====== Data for the task
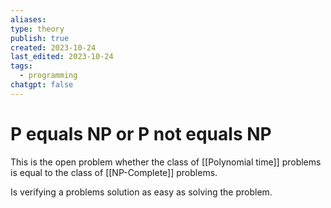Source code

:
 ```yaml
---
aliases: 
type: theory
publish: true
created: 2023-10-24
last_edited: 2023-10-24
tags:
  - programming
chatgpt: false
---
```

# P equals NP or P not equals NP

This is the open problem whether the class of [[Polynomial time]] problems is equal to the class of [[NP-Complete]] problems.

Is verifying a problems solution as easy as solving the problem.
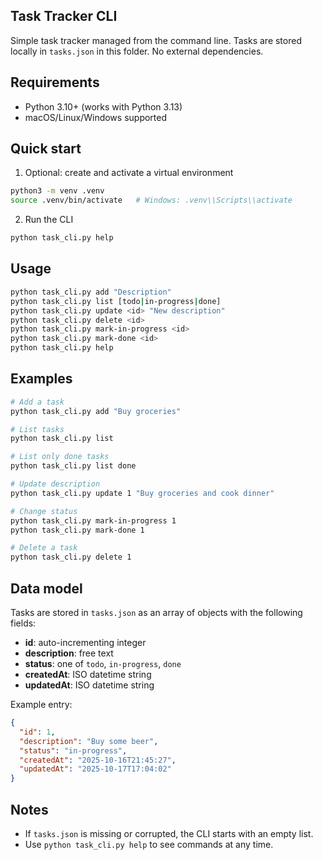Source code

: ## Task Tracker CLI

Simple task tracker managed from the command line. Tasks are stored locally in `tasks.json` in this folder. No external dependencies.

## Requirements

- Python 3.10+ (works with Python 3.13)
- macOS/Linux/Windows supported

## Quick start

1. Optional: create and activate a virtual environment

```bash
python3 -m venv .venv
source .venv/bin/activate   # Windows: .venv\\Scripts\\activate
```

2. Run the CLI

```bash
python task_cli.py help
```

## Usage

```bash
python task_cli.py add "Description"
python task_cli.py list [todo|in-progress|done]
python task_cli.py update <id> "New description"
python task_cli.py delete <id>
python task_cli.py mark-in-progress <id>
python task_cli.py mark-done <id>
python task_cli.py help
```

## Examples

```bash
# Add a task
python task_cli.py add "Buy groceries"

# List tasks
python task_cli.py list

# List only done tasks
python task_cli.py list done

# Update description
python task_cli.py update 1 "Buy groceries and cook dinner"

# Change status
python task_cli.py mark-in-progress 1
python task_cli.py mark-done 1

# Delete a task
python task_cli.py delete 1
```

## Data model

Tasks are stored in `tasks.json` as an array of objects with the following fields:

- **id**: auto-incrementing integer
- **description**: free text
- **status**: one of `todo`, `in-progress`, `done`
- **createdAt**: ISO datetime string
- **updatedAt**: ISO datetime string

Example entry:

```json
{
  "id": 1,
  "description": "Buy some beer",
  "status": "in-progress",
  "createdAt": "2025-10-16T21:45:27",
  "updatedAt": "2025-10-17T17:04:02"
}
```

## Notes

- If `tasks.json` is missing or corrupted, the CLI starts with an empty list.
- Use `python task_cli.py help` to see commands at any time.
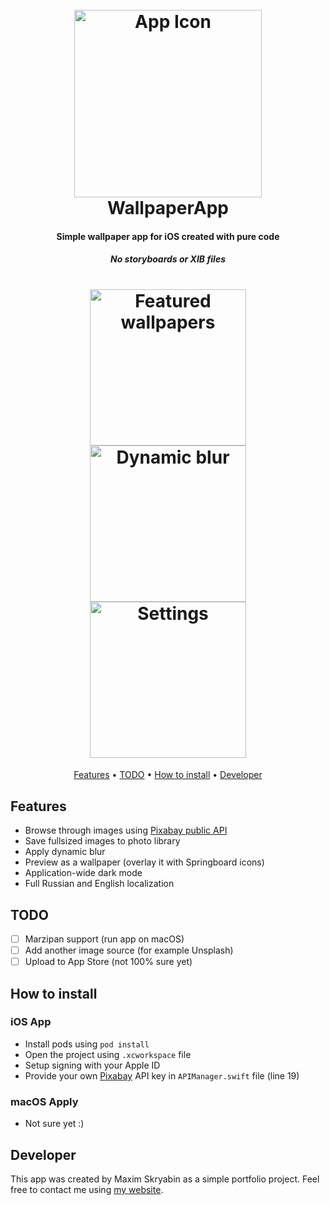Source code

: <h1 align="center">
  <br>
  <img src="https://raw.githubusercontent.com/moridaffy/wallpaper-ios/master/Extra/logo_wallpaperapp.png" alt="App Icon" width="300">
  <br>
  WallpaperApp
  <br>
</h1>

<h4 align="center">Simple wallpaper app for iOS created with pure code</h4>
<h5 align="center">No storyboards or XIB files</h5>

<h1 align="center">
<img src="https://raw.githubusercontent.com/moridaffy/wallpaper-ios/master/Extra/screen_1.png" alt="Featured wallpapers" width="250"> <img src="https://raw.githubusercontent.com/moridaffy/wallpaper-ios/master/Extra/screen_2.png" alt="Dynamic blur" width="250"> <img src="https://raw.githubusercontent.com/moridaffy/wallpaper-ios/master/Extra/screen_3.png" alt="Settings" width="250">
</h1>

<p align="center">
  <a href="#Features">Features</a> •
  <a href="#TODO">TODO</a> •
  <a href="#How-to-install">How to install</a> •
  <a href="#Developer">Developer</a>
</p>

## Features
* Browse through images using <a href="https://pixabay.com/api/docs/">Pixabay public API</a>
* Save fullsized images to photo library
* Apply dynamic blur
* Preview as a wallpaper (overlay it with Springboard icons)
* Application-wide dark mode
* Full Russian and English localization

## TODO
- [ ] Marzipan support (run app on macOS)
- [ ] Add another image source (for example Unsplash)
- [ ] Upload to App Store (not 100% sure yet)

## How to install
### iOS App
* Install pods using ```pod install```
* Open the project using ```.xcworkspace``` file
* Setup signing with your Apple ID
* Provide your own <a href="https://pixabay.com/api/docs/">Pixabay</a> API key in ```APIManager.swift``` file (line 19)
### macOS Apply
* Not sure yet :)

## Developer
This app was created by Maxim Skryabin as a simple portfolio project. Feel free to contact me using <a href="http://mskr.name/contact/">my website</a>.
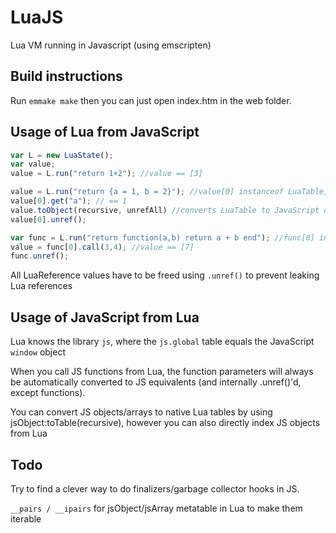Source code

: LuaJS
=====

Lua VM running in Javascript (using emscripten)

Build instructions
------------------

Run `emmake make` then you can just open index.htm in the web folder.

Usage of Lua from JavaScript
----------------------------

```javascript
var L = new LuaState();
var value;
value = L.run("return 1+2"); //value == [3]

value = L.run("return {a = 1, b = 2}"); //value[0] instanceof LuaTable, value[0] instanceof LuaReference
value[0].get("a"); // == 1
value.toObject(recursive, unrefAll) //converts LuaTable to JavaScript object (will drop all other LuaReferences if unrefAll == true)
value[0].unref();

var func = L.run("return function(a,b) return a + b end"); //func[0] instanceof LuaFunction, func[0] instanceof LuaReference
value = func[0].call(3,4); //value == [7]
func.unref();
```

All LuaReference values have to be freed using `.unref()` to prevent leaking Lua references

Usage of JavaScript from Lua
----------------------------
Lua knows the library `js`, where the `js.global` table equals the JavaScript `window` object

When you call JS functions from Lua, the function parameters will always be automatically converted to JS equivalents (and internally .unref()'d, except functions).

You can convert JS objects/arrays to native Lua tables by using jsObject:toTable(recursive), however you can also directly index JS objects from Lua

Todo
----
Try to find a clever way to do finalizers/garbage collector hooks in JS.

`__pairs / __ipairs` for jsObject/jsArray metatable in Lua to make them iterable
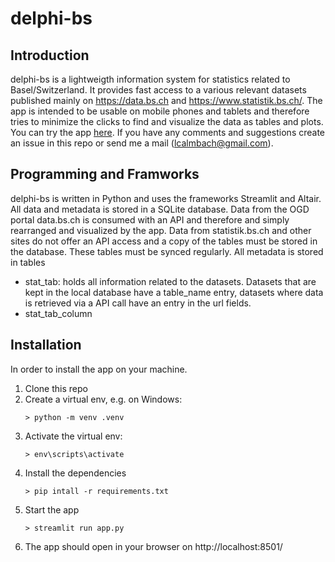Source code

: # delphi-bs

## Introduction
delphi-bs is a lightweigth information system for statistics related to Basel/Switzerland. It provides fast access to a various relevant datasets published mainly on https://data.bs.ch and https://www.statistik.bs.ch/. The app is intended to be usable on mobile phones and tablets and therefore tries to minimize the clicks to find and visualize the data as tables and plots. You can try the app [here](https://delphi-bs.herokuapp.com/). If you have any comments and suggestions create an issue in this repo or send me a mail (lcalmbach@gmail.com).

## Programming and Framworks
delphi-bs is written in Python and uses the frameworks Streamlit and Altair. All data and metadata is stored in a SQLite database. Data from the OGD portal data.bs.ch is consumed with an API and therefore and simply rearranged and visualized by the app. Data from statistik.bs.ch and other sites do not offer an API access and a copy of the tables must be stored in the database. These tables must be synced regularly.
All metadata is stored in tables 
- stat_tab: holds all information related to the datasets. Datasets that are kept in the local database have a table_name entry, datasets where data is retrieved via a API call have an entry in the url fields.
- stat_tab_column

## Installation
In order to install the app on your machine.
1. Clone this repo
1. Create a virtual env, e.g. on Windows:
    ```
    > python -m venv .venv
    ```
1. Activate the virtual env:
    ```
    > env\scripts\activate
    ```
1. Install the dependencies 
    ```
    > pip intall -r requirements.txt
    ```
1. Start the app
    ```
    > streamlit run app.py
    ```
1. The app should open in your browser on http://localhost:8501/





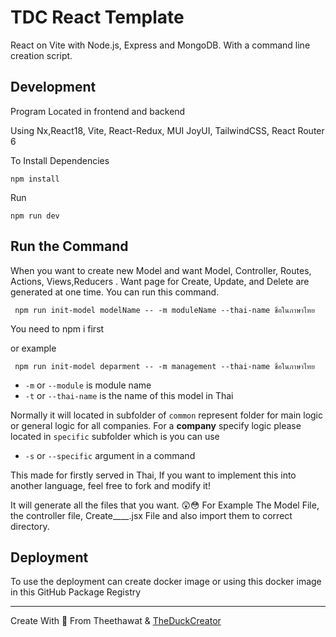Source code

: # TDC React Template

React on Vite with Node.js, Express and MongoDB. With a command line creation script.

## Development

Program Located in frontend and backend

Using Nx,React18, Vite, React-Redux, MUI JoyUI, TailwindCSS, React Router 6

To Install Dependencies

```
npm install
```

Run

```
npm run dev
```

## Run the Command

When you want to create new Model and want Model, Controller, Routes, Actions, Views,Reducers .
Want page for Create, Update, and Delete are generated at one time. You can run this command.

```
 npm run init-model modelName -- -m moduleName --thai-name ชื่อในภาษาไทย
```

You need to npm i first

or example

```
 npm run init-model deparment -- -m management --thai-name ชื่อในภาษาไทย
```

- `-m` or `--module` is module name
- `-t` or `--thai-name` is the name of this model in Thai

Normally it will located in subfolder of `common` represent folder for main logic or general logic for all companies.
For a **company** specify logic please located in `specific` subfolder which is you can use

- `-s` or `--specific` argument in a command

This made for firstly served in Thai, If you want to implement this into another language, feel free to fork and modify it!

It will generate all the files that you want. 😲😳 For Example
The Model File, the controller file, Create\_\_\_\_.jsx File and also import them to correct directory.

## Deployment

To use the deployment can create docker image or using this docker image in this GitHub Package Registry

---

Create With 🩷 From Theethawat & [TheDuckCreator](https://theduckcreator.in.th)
============
◆ **What is expected**
When a line in the data contains the string "where", copy that line.

◆ **Solution to this problem**
Lua knows the library `js`, where the `js.global` table equals the JavaScript `window` object
- stat_tab: holds all information related to the datasets. Datasets that are kept in the local database have a table_name entry, datasets where data is retrieved via a API call have an entry in the url fields.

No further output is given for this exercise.